-- EXERCISE DESCRIPTION --
Copy out each line containing "login" from the entries below.

-- THE DATA --
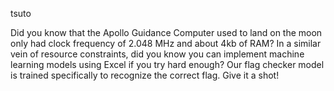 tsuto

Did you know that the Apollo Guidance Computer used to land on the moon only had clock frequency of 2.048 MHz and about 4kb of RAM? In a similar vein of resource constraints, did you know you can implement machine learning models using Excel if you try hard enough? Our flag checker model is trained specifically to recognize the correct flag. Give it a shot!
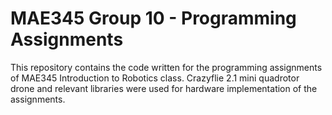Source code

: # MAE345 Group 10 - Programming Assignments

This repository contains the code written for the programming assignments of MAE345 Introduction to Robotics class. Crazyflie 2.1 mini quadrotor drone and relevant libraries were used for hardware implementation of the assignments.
* * *
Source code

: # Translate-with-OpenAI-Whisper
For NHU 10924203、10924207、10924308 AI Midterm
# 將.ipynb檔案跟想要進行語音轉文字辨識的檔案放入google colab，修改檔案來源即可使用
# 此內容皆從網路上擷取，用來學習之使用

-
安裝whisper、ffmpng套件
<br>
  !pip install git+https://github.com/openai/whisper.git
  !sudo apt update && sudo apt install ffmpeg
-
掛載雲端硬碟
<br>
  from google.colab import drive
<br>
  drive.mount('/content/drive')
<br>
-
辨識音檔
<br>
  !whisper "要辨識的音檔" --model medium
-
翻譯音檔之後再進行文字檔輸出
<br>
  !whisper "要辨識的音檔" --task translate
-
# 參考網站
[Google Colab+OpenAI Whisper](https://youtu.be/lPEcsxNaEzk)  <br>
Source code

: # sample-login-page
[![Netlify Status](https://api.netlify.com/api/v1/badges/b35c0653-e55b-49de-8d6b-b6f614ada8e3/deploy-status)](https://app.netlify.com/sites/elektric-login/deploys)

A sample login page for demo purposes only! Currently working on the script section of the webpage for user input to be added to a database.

-- ANSWER TO THE PROBLEM --
: # sample-login-page
[![Netlify Status](https://api.netlify.com/api/v1/badges/b35c0653-e55b-49de-8d6b-b6f614ada8e3/deploy-status)](https://app.netlify.com/sites/elektric-login/deploys)
A sample login page for demo purposes only! Currently working on the script section of the webpage for user input to be added to a database.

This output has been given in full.